A new scenario for the origin of the 3/2 resonant system HD45364

In this paper we revise the model proposed by Rein et al. (2010) for the origin of the HD45364 exoplanetary system, currently known to host two planets close to the 3/2 mean-motion commensurability (MMR). We show that, due to high surface density of the protoplanetary disk needed for Type III migration, this model could only lead to planets in a quasi-resonant regime of motion, and thus not consistent with the resonant configuration obtained by Correia et al. (2009). Although both resonant and quasi-resonant solutions are statistically indistinguishable with respect to radial velocity measurements, their distinct dynamical behaviour is intriguing.
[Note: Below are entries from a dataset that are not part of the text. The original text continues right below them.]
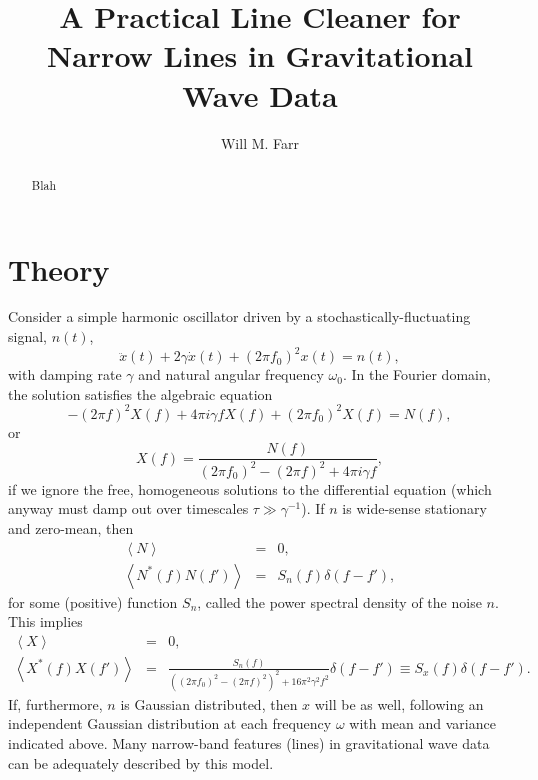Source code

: \documentclass[modern]{aastex631}
\begin{document}
\title{A Practical Line Cleaner for Narrow Lines in Gravitational Wave Data}

\author[0000-0003-1540-8562]{Will M. Farr}

\begin{abstract}
    Blah
\end{abstract}

\section{Theory}

Consider a simple harmonic oscillator driven by a stochastically-fluctuating
signal, $n(t)$,
\begin{equation}
    \ddot{x}(t) + 2\gamma\dot{x}(t) + \left( 2 \pi f_0 \right)^2 x(t) = n(t),
\end{equation}
with damping rate $\gamma$ and natural angular frequency $\omega_0$.  In the
Fourier domain, the solution satisfies the algebraic equation 
\begin{equation}
    -\left( 2 \pi f \right)^2 X(f) + 4 \pi i\gamma f X(f) + \left( 2 \pi f_0 \right)^2 X(f) = N(f),
\end{equation}
or
\begin{equation}
    X(f) = \frac{N(f)}{\left( 2 \pi f_0 \right)^2 - \left( 2 \pi f \right)^2 + 4 \pi i\gamma f},
\end{equation}
if we ignore the free, homogeneous solutions to the differential equation (which
anyway must damp out over timescales $\tau \gg \gamma^{-1}$).  If $n$ is
wide-sense stationary and zero-mean, then 
\begin{eqnarray}
    \left\langle N \right\rangle & = & 0, \\
    \left\langle N^*(f)N(f') \right\rangle & = &
    S_n(f) \delta(f - f'),
\end{eqnarray}
for some (positive) function $S_n$, called the power spectral density of the
noise $n$.  This implies 
\begin{eqnarray}
    \left\langle X \right\rangle & = & 0, \\
    \left\langle X^*(f)X(f') \right\rangle & = & \frac{S_n(f)}{\left(\left( 2 \pi f_0 \right)^2 - \left( 2 \pi f \right)^2\right)^2 + 16 \pi^2 \gamma^2 f^2}\delta(f - f') \equiv S_x(f) \delta\left( f - f' \right).
\end{eqnarray}
If, furthermore, $n$ is Gaussian distributed, then $x$ will be as well,
following an independent Gaussian distribution at each frequency $\omega$ with
mean and variance indicated above.  Many narrow-band features (lines) in
gravitational wave data can be adequately described by this model.  
\end{document}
We use the semi-analytical model to confirm the quantitative difference between two configurations. In order to form a system evolving inside the 3/2 resonance, we develop a different model. Our scenario includes an interaction between different (but slower) planetary migration types, planet growth, and gap formation in the protoplanetary disk. The choice of the described evolutionary path was due to a detailed analysis of the structure of the phase space in the vicinity of the 3/2 MMR employing dynamical mapping techniques. The outcomes of our simulations are able to reproduce very closely the 3/2 resonant dynamics obtained from the best-fit presented by Correia et al. (2009). In addition, varying the strength of the eccentricity damping, we can also simulate the quasi-resonant configuration similar to that in Rein et al. (2010). We furthermore show that our scenario is robust with respect to the physical parameters involved in the resonance trapping process. However, the confirmation of our scenario will be possible only with additional radial velocities measurements.